------ TASK INPUTS

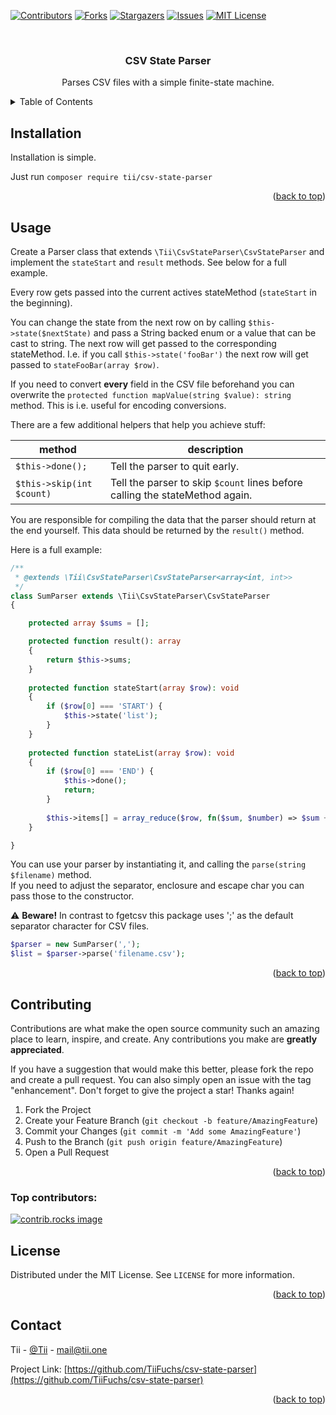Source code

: <a id="readme-top"></a>



<!-- PROJECT SHIELDS -->
[![Contributors][contributors-shield]][contributors-url]
[![Forks][forks-shield]][forks-url]
[![Stargazers][stars-shield]][stars-url]
[![Issues][issues-shield]][issues-url]
[![MIT License][license-shield]][license-url]



<!-- PROJECT LOGO -->
<br />
<div align="center">
<h3 align="center">CSV State Parser</h3>

  <p align="center">
    Parses CSV files with a simple finite-state machine.
  </p>
</div>



<!-- TABLE OF CONTENTS -->
<details>
  <summary>Table of Contents</summary>
  <ol>
    <li><a href="#getting-started">Getting Started</a></li>
    <li><a href="#installation">Installation</a></li>
    <li><a href="#contributing">Contributing</a></li>
    <li><a href="#license">License</a></li>
    <li><a href="#contact">Contact</a></li>
  </ol>
</details>


<!-- GETTING STARTED -->

## Installation

Installation is simple.

Just run `composer require tii/csv-state-parser`

<p align="right">(<a href="#readme-top">back to top</a>)</p>



<!-- USAGE EXAMPLES -->

## Usage

Create a Parser class that extends `\Tii\CsvStateParser\CsvStateParser` and implement the `stateStart` and `result`
methods. See below for a full example.

Every row gets passed into the current actives stateMethod (`stateStart` in the beginning).

You can change the state from the next row on by calling `$this->state($nextState)` and pass a String backed enum or a
value that can be cast to string. The next row will get passed to the corresponding stateMethod. I.e. if you call
`$this->state('fooBar')` the next row will get passed to `stateFooBar(array $row)`.

If you need to convert **every** field in the CSV file beforehand you can overwrite the
`protected function mapValue(string $value): string` method. This is i.e.
useful for encoding conversions.

There are a few additional helpers that help you achieve stuff:

| method                    | description                                                                  |
|---------------------------|------------------------------------------------------------------------------|
| `$this->done();`          | Tell the parser to quit early.                                               |
| `$this->skip(int $count)` | Tell the parser to skip `$count` lines before calling the stateMethod again. |

You are responsible for compiling the data that the parser should return at the end yourself. This data should be
returned by the
`result()` method.

Here is a full example:

```php
/**
 * @extends \Tii\CsvStateParser\CsvStateParser<array<int, int>> 
 */
class SumParser extends \Tii\CsvStateParser\CsvStateParser
{

    protected array $sums = [];

    protected function result(): array
    {
        return $this->sums;
    }
    
    protected function stateStart(array $row): void
    {
        if ($row[0] === 'START') {
            $this->state('list');
        }
    }
    
    protected function stateList(array $row): void
    {
        if ($row[0] === 'END') {
            $this->done();
            return;
        }
        
        $this->items[] = array_reduce($row, fn($sum, $number) => $sum + $number, 0);
    }

}
```

You can use your parser by instantiating it, and calling the `parse(string $filename)` method. \
If you need to adjust the separator, enclosure and escape char you can pass those to the constructor.

⚠️ **Beware!** In contrast to fgetcsv this package uses ';' as the default separator character for CSV files.

```php
$parser = new SumParser(',');
$list = $parser->parse('filename.csv');
```

<p align="right">(<a href="#readme-top">back to top</a>)</p>





<!-- CONTRIBUTING -->

## Contributing

Contributions are what make the open source community such an amazing place to learn, inspire, and create. Any
contributions you make are **greatly appreciated**.

If you have a suggestion that would make this better, please fork the repo and create a pull request. You can also
simply open an issue with the tag "enhancement".
Don't forget to give the project a star! Thanks again!

1. Fork the Project
2. Create your Feature Branch (`git checkout -b feature/AmazingFeature`)
3. Commit your Changes (`git commit -m 'Add some AmazingFeature'`)
4. Push to the Branch (`git push origin feature/AmazingFeature`)
5. Open a Pull Request

<p align="right">(<a href="#readme-top">back to top</a>)</p>

### Top contributors:

<a href="https://github.com/TiiFuchs/csv-state-parser/graphs/contributors">
  <img src="https://contrib.rocks/image?repo=TiiFuchs/csv-state-parser" alt="contrib.rocks image" />
</a>



<!-- LICENSE -->

## License

Distributed under the MIT License. See `LICENSE` for more information.

<p align="right">(<a href="#readme-top">back to top</a>)</p>



<!-- CONTACT -->

## Contact

Tii - [@Tii](https://chaos.social/@Tii) - mail@tii.one

Project Link: [https://github.com/TiiFuchs/csv-state-parser](https://github.com/TiiFuchs/csv-state-parser)

<p align="right">(<a href="#readme-top">back to top</a>)</p>




<!-- MARKDOWN LINKS & IMAGES -->

[contributors-shield]: https://img.shields.io/github/contributors/TiiFuchs/csv-state-parser.svg?style=for-the-badge

[contributors-url]: https://github.com/TiiFuchs/csv-state-parser/graphs/contributors

[forks-shield]: https://img.shields.io/github/forks/TiiFuchs/csv-state-parser.svg?style=for-the-badge

[forks-url]: https://github.com/TiiFuchs/csv-state-parser/network/members

[stars-shield]: https://img.shields.io/github/stars/TiiFuchs/csv-state-parser.svg?style=for-the-badge

[stars-url]: https://github.com/TiiFuchs/csv-state-parser/stargazers

[issues-shield]: https://img.shields.io/github/issues/TiiFuchs/csv-state-parser.svg?style=for-the-badge

[issues-url]: https://github.com/TiiFuchs/csv-state-parser/issues

[license-shield]: https://img.shields.io/github/license/TiiFuchs/csv-state-parser.svg?style=for-the-badge

[license-url]: https://github.com/TiiFuchs/csv-state-parser/blob/master/LICENSE.txt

------------

TASK DETAILS →
Please, from the entries above, set down exactly the lines from the one containing "[![Stargazers][stars-shield]][stars-url]" through the one containing "useful for encoding conversions.", and only those.

RESPONSE TO THE TASK →
[![Stargazers][stars-shield]][stars-url]
[![Issues][issues-shield]][issues-url]
[![MIT License][license-shield]][license-url]



<!-- PROJECT LOGO -->
<br />
<div align="center">
<h3 align="center">CSV State Parser</h3>

  <p align="center">
    Parses CSV files with a simple finite-state machine.
  </p>
</div>



<!-- TABLE OF CONTENTS -->
<details>
  <summary>Table of Contents</summary>
  <ol>
    <li><a href="#getting-started">Getting Started</a></li>
    <li><a href="#installation">Installation</a></li>
    <li><a href="#contributing">Contributing</a></li>
    <li><a href="#license">License</a></li>
    <li><a href="#contact">Contact</a></li>
  </ol>
</details>


<!-- GETTING STARTED -->

## Installation

Installation is simple.

Just run `composer require tii/csv-state-parser`

<p align="right">(<a href="#readme-top">back to top</a>)</p>



<!-- USAGE EXAMPLES -->

## Usage

Create a Parser class that extends `\Tii\CsvStateParser\CsvStateParser` and implement the `stateStart` and `result`
methods. See below for a full example.

Every row gets passed into the current actives stateMethod (`stateStart` in the beginning).

You can change the state from the next row on by calling `$this->state($nextState)` and pass a String backed enum or a
value that can be cast to string. The next row will get passed to the corresponding stateMethod. I.e. if you call
`$this->state('fooBar')` the next row will get passed to `stateFooBar(array $row)`.

If you need to convert **every** field in the CSV file beforehand you can overwrite the
`protected function mapValue(string $value): string` method. This is i.e.
useful for encoding conversions.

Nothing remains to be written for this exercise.